** Task directions **
Could you repeat the records below exactly, without the pictures?
** Opening Material shown block **
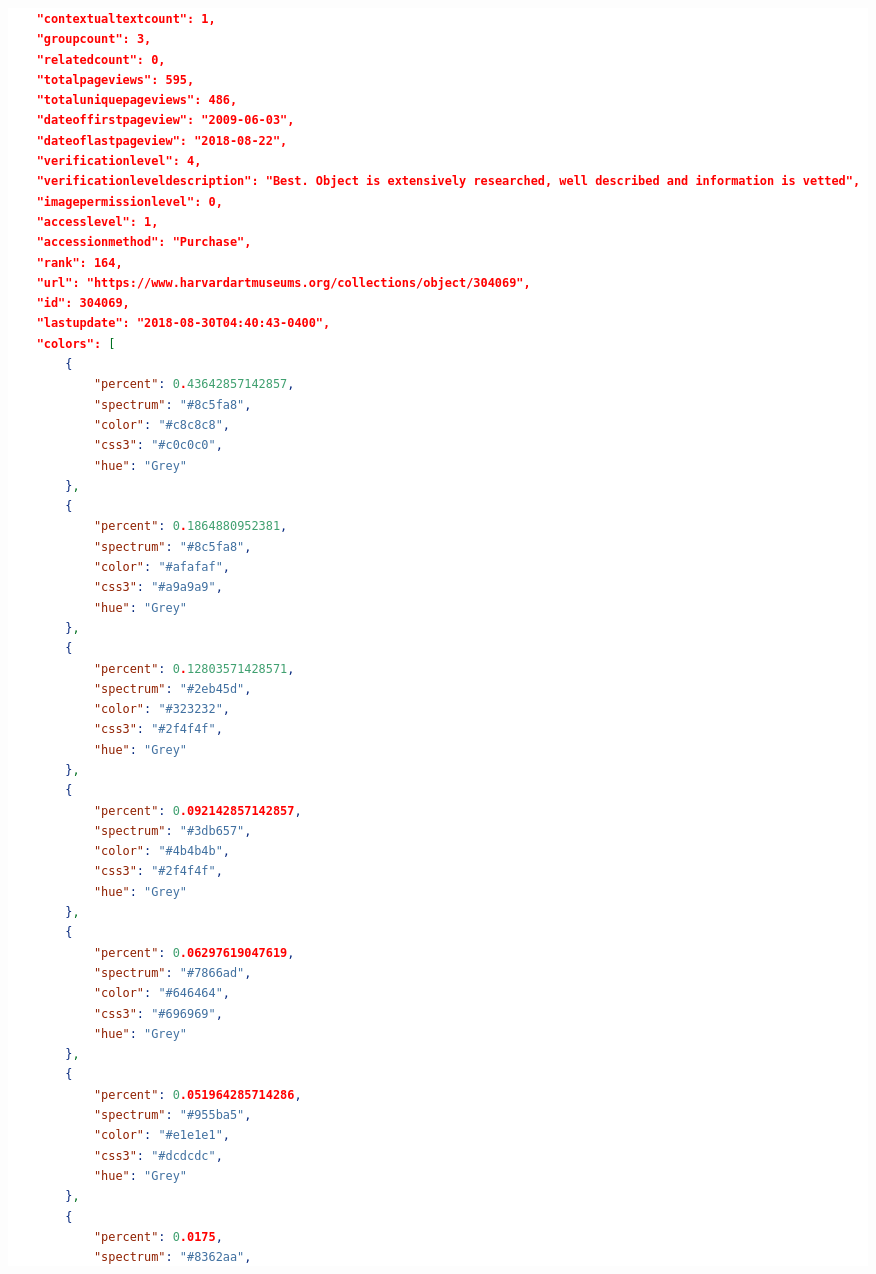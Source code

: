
 ```json
    "contextualtextcount": 1,
    "groupcount": 3,
    "relatedcount": 0,
    "totalpageviews": 595,
    "totaluniquepageviews": 486,
    "dateoffirstpageview": "2009-06-03",
    "dateoflastpageview": "2018-08-22",
    "verificationlevel": 4,
    "verificationleveldescription": "Best. Object is extensively researched, well described and information is vetted",
    "imagepermissionlevel": 0,
    "accesslevel": 1,
    "accessionmethod": "Purchase",
    "rank": 164,
    "url": "https://www.harvardartmuseums.org/collections/object/304069",
    "id": 304069,
    "lastupdate": "2018-08-30T04:40:43-0400",
    "colors": [
        {
            "percent": 0.43642857142857,
            "spectrum": "#8c5fa8",
            "color": "#c8c8c8",
            "css3": "#c0c0c0",
            "hue": "Grey"
        },
        {
            "percent": 0.1864880952381,
            "spectrum": "#8c5fa8",
            "color": "#afafaf",
            "css3": "#a9a9a9",
            "hue": "Grey"
        },
        {
            "percent": 0.12803571428571,
            "spectrum": "#2eb45d",
            "color": "#323232",
            "css3": "#2f4f4f",
            "hue": "Grey"
        },
        {
            "percent": 0.092142857142857,
            "spectrum": "#3db657",
            "color": "#4b4b4b",
            "css3": "#2f4f4f",
            "hue": "Grey"
        },
        {
            "percent": 0.06297619047619,
            "spectrum": "#7866ad",
            "color": "#646464",
            "css3": "#696969",
            "hue": "Grey"
        },
        {
            "percent": 0.051964285714286,
            "spectrum": "#955ba5",
            "color": "#e1e1e1",
            "css3": "#dcdcdc",
            "hue": "Grey"
        },
        {
            "percent": 0.0175,
            "spectrum": "#8362aa",
```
** Closing Material shown block **
** Answer section **
Source code

:
 ```json
    "contextualtextcount": 1,
    "groupcount": 3,
    "relatedcount": 0,
    "totalpageviews": 595,
    "totaluniquepageviews": 486,
    "dateoffirstpageview": "2009-06-03",
    "dateoflastpageview": "2018-08-22",
    "verificationlevel": 4,
    "verificationleveldescription": "Best. Object is extensively researched, well described and information is vetted",
    "imagepermissionlevel": 0,
    "accesslevel": 1,
    "accessionmethod": "Purchase",
    "rank": 164,
    "url": "https://www.harvardartmuseums.org/collections/object/304069",
    "id": 304069,
    "lastupdate": "2018-08-30T04:40:43-0400",
    "colors": [
        {
            "percent": 0.43642857142857,
            "spectrum": "#8c5fa8",
            "color": "#c8c8c8",
            "css3": "#c0c0c0",
            "hue": "Grey"
        },
        {
            "percent": 0.1864880952381,
            "spectrum": "#8c5fa8",
            "color": "#afafaf",
            "css3": "#a9a9a9",
            "hue": "Grey"
        },
        {
            "percent": 0.12803571428571,
            "spectrum": "#2eb45d",
            "color": "#323232",
            "css3": "#2f4f4f",
            "hue": "Grey"
        },
        {
            "percent": 0.092142857142857,
            "spectrum": "#3db657",
            "color": "#4b4b4b",
            "css3": "#2f4f4f",
            "hue": "Grey"
        },
        {
            "percent": 0.06297619047619,
            "spectrum": "#7866ad",
            "color": "#646464",
            "css3": "#696969",
            "hue": "Grey"
        },
        {
            "percent": 0.051964285714286,
            "spectrum": "#955ba5",
            "color": "#e1e1e1",
            "css3": "#dcdcdc",
            "hue": "Grey"
        },
        {
            "percent": 0.0175,
            "spectrum": "#8362aa",
```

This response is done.